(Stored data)
──────────────────────────────
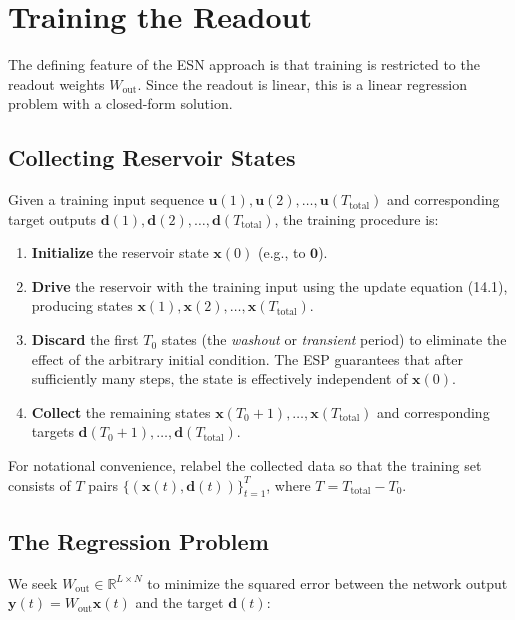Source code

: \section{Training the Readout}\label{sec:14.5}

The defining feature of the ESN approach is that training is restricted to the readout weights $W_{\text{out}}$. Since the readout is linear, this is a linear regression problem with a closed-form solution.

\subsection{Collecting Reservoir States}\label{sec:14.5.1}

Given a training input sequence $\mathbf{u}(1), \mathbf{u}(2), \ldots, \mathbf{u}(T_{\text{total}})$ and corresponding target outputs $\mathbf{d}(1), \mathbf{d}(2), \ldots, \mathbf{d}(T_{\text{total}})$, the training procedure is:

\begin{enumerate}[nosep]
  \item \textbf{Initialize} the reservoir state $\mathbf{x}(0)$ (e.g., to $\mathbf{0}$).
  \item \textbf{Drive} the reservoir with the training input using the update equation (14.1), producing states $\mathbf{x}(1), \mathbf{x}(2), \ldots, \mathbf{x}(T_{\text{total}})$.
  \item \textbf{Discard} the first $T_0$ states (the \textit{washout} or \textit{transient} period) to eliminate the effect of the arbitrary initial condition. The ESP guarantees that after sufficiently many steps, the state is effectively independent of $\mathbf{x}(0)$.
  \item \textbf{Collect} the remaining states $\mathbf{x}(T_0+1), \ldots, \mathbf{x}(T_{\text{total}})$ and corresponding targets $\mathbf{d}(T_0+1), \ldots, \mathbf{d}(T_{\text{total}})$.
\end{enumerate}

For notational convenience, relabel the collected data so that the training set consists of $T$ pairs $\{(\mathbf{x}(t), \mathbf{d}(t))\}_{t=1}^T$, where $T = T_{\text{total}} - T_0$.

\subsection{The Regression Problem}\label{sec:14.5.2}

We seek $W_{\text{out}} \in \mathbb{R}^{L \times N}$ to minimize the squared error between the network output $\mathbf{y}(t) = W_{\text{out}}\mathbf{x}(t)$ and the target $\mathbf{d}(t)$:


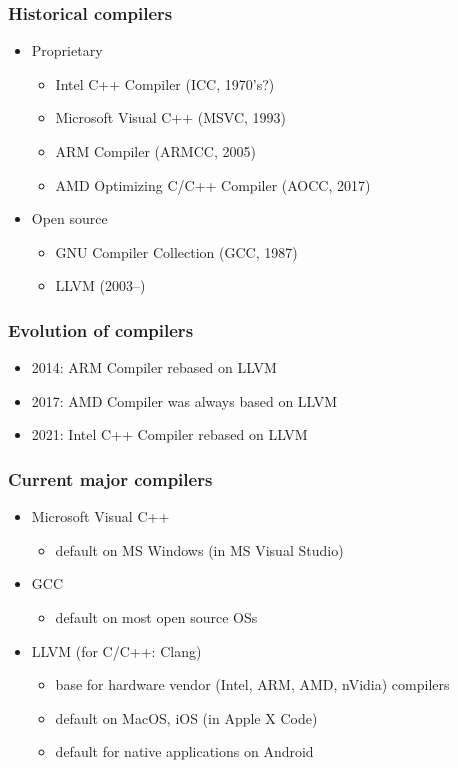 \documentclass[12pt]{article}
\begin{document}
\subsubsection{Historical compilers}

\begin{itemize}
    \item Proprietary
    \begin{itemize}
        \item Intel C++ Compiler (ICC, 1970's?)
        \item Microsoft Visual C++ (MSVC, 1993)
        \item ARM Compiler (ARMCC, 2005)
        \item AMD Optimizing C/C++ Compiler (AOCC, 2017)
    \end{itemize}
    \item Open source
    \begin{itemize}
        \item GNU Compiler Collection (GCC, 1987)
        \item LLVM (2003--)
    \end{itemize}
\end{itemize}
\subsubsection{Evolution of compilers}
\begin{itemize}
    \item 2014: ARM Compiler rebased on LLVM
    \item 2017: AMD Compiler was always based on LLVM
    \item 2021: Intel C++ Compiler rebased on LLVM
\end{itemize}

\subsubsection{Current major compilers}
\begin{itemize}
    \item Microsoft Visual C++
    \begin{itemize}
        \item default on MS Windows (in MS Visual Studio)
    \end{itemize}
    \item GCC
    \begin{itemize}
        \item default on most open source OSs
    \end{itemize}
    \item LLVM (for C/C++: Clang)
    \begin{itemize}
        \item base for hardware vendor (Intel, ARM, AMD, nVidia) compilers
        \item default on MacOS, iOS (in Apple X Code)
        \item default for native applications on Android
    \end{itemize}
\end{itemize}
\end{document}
──────────────────────────────
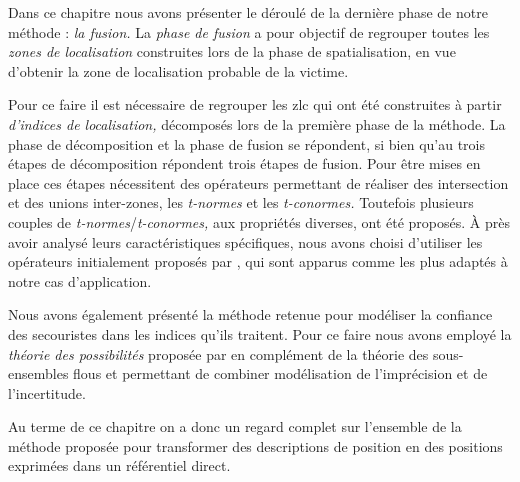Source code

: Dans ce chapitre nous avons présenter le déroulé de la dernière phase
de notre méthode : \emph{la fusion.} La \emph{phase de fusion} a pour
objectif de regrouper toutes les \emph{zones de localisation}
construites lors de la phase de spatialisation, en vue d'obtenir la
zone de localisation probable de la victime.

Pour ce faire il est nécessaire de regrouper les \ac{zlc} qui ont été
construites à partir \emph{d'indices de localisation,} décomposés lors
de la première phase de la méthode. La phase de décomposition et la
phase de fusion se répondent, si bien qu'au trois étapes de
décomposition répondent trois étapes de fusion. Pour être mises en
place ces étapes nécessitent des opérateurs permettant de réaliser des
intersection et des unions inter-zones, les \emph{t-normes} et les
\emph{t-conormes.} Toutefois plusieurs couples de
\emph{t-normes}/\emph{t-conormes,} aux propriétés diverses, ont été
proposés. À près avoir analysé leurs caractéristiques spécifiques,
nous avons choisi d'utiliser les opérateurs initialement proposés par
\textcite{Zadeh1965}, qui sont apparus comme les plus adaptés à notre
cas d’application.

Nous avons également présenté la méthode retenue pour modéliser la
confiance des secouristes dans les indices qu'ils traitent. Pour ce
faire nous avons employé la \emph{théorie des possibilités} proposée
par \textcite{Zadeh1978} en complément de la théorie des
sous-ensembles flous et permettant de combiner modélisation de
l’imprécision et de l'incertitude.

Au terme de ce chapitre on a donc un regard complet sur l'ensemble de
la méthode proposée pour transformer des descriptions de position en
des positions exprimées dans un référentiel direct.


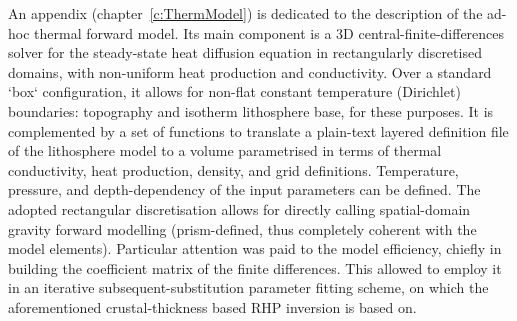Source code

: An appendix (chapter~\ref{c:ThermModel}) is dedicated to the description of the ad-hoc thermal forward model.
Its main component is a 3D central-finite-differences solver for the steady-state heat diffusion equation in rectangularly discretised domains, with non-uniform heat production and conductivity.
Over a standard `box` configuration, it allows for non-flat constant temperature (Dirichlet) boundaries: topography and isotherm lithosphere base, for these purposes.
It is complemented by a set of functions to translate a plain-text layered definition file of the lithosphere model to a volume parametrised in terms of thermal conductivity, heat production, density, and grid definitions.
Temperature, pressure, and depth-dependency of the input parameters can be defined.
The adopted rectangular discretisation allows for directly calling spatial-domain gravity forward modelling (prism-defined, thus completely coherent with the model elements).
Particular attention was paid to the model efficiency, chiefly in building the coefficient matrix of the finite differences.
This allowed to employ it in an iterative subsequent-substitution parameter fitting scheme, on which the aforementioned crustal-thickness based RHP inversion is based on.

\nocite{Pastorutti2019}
──────────────────────────────
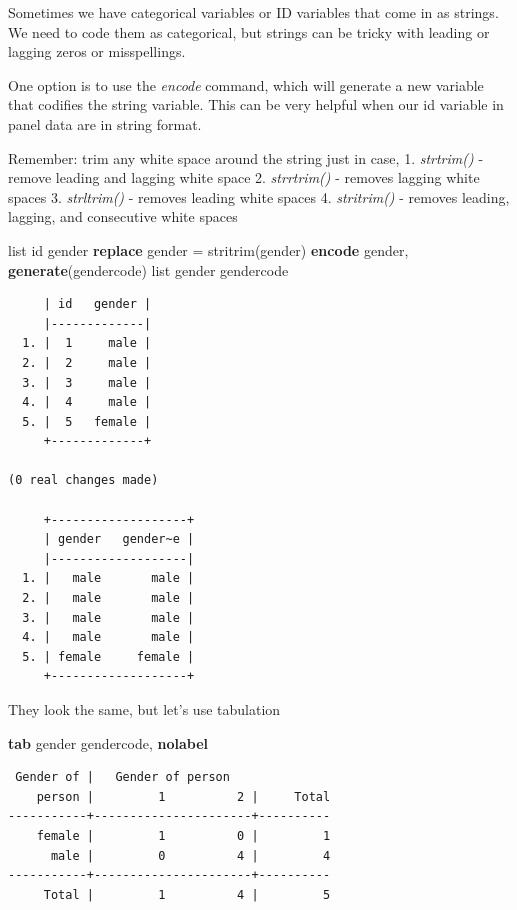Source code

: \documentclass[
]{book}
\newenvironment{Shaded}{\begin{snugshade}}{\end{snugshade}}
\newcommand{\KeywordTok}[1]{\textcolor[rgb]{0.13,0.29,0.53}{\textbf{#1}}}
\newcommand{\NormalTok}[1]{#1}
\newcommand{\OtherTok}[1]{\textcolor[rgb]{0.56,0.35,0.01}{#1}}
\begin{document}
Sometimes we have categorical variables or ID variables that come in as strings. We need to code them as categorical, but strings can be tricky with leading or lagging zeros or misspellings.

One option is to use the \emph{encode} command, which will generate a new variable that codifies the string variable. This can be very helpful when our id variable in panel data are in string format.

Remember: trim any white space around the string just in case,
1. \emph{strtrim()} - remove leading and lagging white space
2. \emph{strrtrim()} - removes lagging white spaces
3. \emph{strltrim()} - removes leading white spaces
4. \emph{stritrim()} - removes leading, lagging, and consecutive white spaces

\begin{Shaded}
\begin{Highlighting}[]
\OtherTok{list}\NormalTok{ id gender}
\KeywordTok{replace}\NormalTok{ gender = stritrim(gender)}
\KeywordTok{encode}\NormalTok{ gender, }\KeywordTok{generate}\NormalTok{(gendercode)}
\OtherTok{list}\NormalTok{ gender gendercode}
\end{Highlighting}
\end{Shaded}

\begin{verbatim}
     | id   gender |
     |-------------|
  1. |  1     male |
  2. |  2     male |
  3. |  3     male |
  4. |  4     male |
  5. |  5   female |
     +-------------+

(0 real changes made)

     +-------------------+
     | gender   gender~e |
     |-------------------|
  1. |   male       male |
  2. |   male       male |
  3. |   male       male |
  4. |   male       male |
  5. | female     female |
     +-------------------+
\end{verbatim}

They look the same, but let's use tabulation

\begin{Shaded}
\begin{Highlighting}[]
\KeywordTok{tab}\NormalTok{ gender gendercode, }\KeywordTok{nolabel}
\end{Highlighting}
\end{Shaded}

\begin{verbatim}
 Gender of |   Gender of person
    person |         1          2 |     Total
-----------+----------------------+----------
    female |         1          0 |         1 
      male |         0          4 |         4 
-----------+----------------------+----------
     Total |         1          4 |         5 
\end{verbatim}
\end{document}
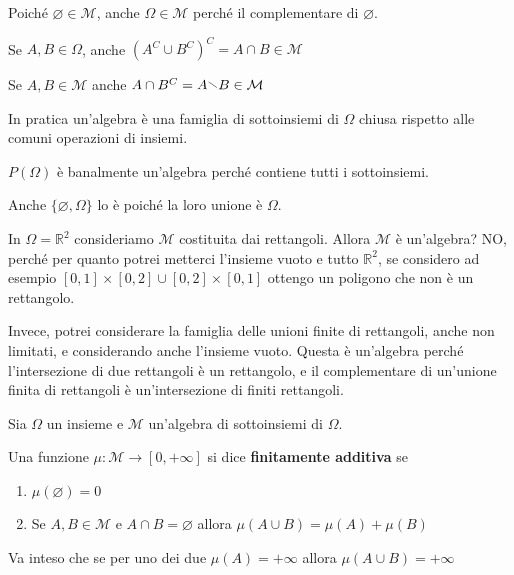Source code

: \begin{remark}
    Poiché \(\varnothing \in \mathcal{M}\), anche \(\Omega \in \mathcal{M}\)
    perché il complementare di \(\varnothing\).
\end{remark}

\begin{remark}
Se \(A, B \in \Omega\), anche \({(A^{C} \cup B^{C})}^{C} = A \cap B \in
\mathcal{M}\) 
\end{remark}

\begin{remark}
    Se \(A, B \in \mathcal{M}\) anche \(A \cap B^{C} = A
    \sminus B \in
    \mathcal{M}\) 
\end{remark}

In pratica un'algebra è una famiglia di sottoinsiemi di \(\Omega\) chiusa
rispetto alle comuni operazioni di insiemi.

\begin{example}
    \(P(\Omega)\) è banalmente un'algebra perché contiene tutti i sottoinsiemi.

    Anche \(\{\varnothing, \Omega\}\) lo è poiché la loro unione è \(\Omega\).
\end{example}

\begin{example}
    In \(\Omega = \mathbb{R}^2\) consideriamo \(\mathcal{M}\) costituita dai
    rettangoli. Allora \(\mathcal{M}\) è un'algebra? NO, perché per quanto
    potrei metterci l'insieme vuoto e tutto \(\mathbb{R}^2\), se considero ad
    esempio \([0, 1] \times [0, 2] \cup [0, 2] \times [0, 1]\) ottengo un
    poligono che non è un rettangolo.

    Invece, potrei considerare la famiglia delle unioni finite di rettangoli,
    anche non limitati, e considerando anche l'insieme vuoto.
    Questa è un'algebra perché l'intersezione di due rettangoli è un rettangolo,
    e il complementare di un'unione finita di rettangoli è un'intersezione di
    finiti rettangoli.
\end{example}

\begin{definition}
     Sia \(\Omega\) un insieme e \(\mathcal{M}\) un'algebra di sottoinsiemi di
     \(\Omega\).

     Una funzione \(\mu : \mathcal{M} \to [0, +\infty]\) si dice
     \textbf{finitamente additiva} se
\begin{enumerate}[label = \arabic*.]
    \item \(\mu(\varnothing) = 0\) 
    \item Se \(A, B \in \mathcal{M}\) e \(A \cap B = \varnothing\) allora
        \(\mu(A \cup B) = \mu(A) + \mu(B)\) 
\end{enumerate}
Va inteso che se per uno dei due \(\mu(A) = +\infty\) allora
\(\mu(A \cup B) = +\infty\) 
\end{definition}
──────────────────────────────
*Aim of the exercise:* Working from the data above, extract solely the lines from the one containing "place ces étapes" through the one containing "nous avons choisi", exactly as they appear, both included.

*The completed task:*
place ces étapes nécessitent des opérateurs permettant de réaliser des
intersection et des unions inter-zones, les \emph{t-normes} et les
\emph{t-conormes.} Toutefois plusieurs couples de
\emph{t-normes}/\emph{t-conormes,} aux propriétés diverses, ont été
proposés. À près avoir analysé leurs caractéristiques spécifiques,
nous avons choisi d'utiliser les opérateurs initialement proposés par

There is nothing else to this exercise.